The IQRF monitors about 23,000 vehicles a day at 40 different locations in Prague, for example. The IQRF monitors the air quality at the Technical High School Smíchov. One of the Prague parking facilities for the disabled is also controlled by our technology. And in Brno, the IQRF controls the lighting system of the famous Red Church. As you can see, members of the IQRF Alliance have been implementing IoT projects for many years. Even before the IoT was known.
What led you to the idea of establishing an alliance?

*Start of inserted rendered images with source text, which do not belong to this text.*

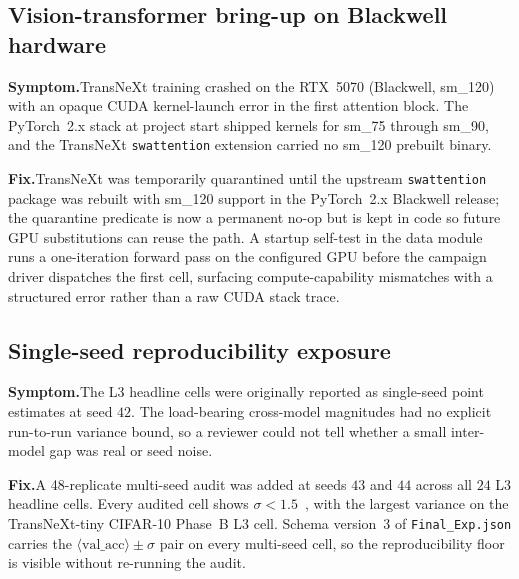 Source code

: \subsection{Vision-transformer bring-up on Blackwell hardware}
\textbf{Symptom.}\quad TransNeXt training crashed on the RTX~5070 (Blackwell,
sm\_120) with an opaque CUDA kernel-launch error in the first attention block.
The PyTorch~2.x stack at project start shipped kernels for sm\_75 through sm\_90,
and the TransNeXt \texttt{swattention} extension carried no sm\_120 prebuilt
binary.

\textbf{Fix.}\quad TransNeXt was temporarily quarantined until the upstream
\texttt{swattention} package was rebuilt with sm\_120 support in the PyTorch~2.x
Blackwell release; the quarantine predicate is now a permanent no-op but is kept
in code so future GPU substitutions can reuse the path. A startup self-test in
the data module runs a one-iteration forward pass on the configured GPU before
the campaign driver dispatches the first cell, surfacing compute-capability
mismatches with a structured error rather than a raw CUDA stack trace.

\subsection{Single-seed reproducibility exposure}
\textbf{Symptom.}\quad The L3 headline cells were originally reported as
single-seed point estimates at seed $42$. The load-bearing cross-model
magnitudes had no explicit run-to-run variance bound, so a reviewer could not
tell whether a small inter-model gap was real or seed noise.

\textbf{Fix.}\quad A 48-replicate multi-seed audit was added at seeds $43$ and
$44$ across all $24$ L3 headline cells. Every audited cell shows
$\sigma < 1.5$~\Mpp{}, with the largest variance on the TransNeXt-tiny CIFAR-10
Phase~B L3 cell. Schema version~3 of \texttt{Final\_Exp.json} carries the
$\langle\mathrm{val\_acc}\rangle \pm \sigma$ pair on every multi-seed cell, so
the reproducibility floor is visible without re-running the audit.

We have seen that each company must implement each project from A to Z. Develop its own device, gateway, cloud, back-end, front-end, mobile application, sell the solution and provide maintenance. This approach is very inefficient because everyone cannot do everything. Our vision is that every company will focus on what it does best and give its product, solution or service to other members of the alliance, especially to integrators. They are able to combine individual devices into functional units and to offer a comprehensive solution to the customer. This cannot be achieved by the close cooperation of many companies from different fields. That's why we founded the IQRF Alliance. I am very glad to say that our alliance is growing very dynamically today, and the cooperation of members on various projects is also moving rapidly.

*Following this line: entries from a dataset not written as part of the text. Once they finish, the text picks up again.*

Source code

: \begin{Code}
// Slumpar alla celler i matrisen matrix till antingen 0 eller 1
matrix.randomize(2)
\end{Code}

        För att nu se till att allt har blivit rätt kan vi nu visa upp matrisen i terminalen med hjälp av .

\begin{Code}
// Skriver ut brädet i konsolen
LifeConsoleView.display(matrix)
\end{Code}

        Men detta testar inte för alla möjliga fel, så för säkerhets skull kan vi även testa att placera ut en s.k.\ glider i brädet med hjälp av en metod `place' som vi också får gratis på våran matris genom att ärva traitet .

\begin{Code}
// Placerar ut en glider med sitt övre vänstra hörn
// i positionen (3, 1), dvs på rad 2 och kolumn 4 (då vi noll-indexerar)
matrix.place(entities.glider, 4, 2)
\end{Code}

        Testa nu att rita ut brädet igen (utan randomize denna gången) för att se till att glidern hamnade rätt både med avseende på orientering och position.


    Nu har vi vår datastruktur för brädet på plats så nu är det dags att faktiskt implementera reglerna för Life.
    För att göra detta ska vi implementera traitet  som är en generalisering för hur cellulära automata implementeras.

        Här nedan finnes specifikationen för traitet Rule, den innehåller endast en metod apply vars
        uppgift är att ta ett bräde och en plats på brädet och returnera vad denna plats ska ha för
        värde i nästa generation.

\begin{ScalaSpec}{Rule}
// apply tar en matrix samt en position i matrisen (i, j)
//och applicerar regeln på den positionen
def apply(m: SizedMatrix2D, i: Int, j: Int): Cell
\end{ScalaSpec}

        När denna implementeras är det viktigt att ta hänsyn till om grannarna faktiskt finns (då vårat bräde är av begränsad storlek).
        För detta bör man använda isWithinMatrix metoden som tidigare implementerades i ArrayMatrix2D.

So how does such an "alliance" project look like?
Imagine - based on media massage - the owners of office buildings want to stay up-to-date and take the advantage of the Internet of Things too. They ask for some IoT solutions, communicate with the integrator, but they do not have a clear idea. However, the integrator lacks a product portfolio that he could integrate and offer it to the customer. Moreover, the manufacturers do not know what to produce, and there is a stalemate. The Alliance provides a communication platform so that integrators can directly contact the producer and work on the products that are really needed. Everyone will benefit from mutual co-operation.

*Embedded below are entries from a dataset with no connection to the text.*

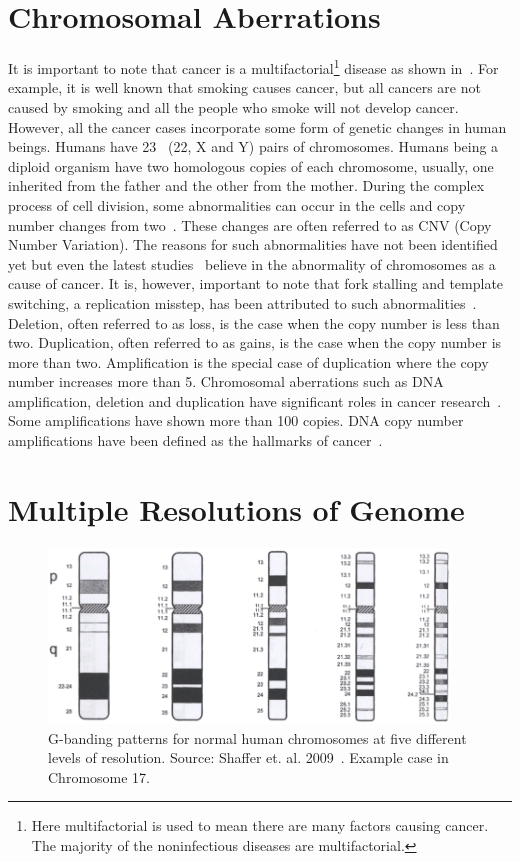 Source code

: \section{Chromosomal Aberrations}
\label{s:chrabr}
It is important to note that cancer is a multifactorial\footnote{Here multifactorial is used to mean there are many factors causing cancer. The majority of the noninfectious diseases are multifactorial.} disease as shown in~\cite{Myllykangas200815}. For example, it is well known that smoking causes cancer, but all cancers are not caused by smoking and all the people who smoke will not develop cancer. However, all the cancer cases incorporate some form of genetic changes in human beings. Humans have 23 ~(22, X and Y) pairs of chromosomes. Humans being a diploid organism have two homologous copies of each chromosome, usually, one inherited from the father and the other from the mother. During the complex process of cell division, some abnormalities can occur in the cells and copy number changes from two~\cite{aberrations}. These changes are often referred to as CNV (Copy Number Variation). The reasons for such abnormalities have not been identified yet but even the latest studies~\cite{lateststudies} believe in the abnormality of chromosomes as a cause of cancer. It is, however, important to note that fork stalling and template switching, a replication misstep, has been attributed to such abnormalities~\cite{abnormality}. Deletion, often referred to as loss, is the case when the copy number is less than two. Duplication, often referred to as gains, is the case when the copy number is more than two. Amplification is the special case of duplication where the copy number increases more than 5. Chromosomal aberrations such as DNA amplification, deletion and duplication have significant roles in cancer research~\cite{aberrations}. Some amplifications have shown more than 100 copies. DNA copy number amplifications have been defined as the hallmarks of cancer~\cite{Tikka2007972}. 

\section{Multiple Resolutions of Genome}
\label{s:multipleresolutions}

\begin{figure}[h!]
\centering
\includegraphics[width=0.95\textwidth]{figures/bands17.eps}
\caption[G-banding patterns in different resolution]{G-banding patterns for normal human chromosomes at five different levels of resolution. Source: Shaffer et. al. 2009~\cite{iscn}. Example case in Chromosome 17.} \label{Fig:probmultires}
\end{figure}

Who are the members of the IQRF Alliance?
The whole project is growing organically from the Czech Republic, for example, I can mention the operators of the datacenter Master Internet, O2 or the Faculty of Information Technology of the Czech Technical University in Prague and others. But we also operate internationally. We have members from Taiwan, India, from all over Europe and from the United States. So, if a Czech company is interested in foreign contracts, it is quite possible that its product through cooperation in the alliance will get to the opposite hemisphere. Beginning with IoT has never been easier than today.
What do you mean?
The situation radically changed compared to 2013, when we launched the alliance. Today IoT Starter Kit is available to experience how simple it is to breathe life into IoT projects. MasterAPP company from Brno improved it the perfection, it developed a mobile application for control of the whole kit. Integrators can build an IoT solution within a few days and offer it to their customer in just a few weeks. IoT is really that dynamic thanks to pilot projects today!
This is why the IQRF Alliance was founded?
Exactly, integrators should guide the manufacturers what to produce, test pilot projects and understand that a smaller pilot solution can lead to "the right" product. So, if I should say what the Internet of Things is really about these days – it is about pilot projects. It is about being able to quickly, cheaply and flexibly build a pilot project. And that it is possible to do it all right here from the Czech Republic.